Evaluating openEHR for storing computable representations of electronic health record phenotyping algorithms
Vaclav Papez, Spiros Denaxas, Harry Hemingway

TL;DR
This paper evaluates openEHR as a formal standard for creating machine-readable, shareable representations of phenotyping algorithms in electronic health records to improve reproducibility and implementation.
Contribution
It provides an assessment of openEHR's suitability for encoding phenotyping algorithms, addressing the lack of a common standard.
Findings
openEHR can represent phenotyping algorithms formally
Potential for improved sharing and reproducibility of algorithms
Identifies challenges in implementing openEHR for this purpose
Abstract
Electronic Health Records (EHR) are data generated during routine clinical care.

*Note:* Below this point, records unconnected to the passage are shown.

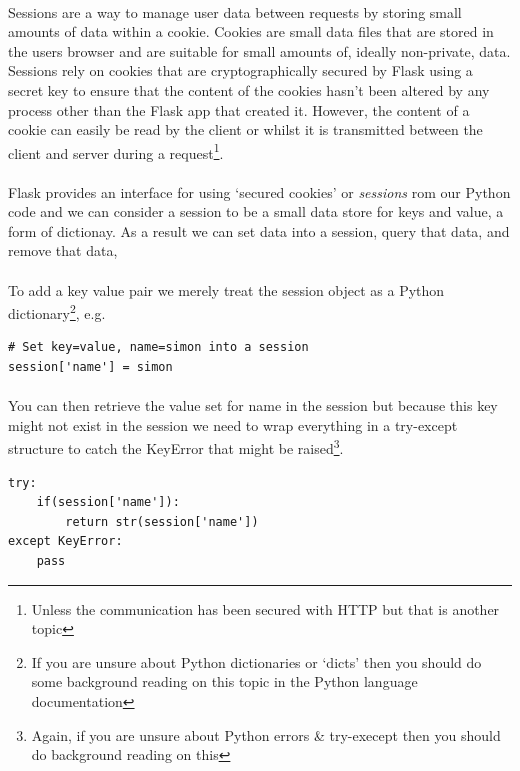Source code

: \documentclass[12pt, a4paper, oneside]{book}
\begin{document}
\paragraph{} Sessions are a way to manage user data between requests by storing small amounts of data within a cookie. Cookies are small data files that are stored in the users browser and are suitable for small amounts of, ideally non-private, data. Sessions rely on cookies that are cryptographically secured by Flask using a secret key to ensure that the content of the cookies hasn't been altered by any process other than the Flask app that created it. However, the content of a cookie can easily be read by the client or whilst it is transmitted between the client and server during a request\footnote{Unless the communication has been secured with HTTP but that is another topic}.

\paragraph{} Flask provides an interface for using `secured cookies' or \emph{sessions} rom our Python code and we can consider a session to be a small data store for keys and value, a form of dictionay. As a result we can set data into a session, query that data, and remove that data, 

\paragraph{} To add a key value pair we merely treat the session object as a Python dictionary\footnote{If you are unsure about Python dictionaries or `dicts' then you should do some background reading on this topic in the Python language documentation}, e.g.
\begin{lstlisting}
# Set key=value, name=simon into a session
session['name'] = simon
\end{lstlisting}

\paragraph{} You can then retrieve the value set for name in the session but because this key might not exist in the session we need to wrap everything in a try-except structure to catch the KeyError that might be raised\footnote{Again, if you are unsure about Python errors \& try-execept then you should do background reading on this}.
\begin{lstlisting}
try:
    if(session['name']):
        return str(session['name'])
except KeyError:
    pass
\end{lstlisting}
\end{document}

EHR offer researchers unprecedented phenotypic breadth and depth and have the potential to accelerate the pace of precision medicine at scale. A main EHR use-case is creating phenotyping algorithms to define disease status, onset and severity. Currently, no common machine-readable standard exists for defining phenotyping algorithms which often are stored in human-readable formats. As a result, the translation of algorithms to implementation code is challenging and sharing across the scientific community is problematic. In this paper, we evaluate openEHR, a formal EHR data specification, for computable representations of EHR phenotyping algorithms.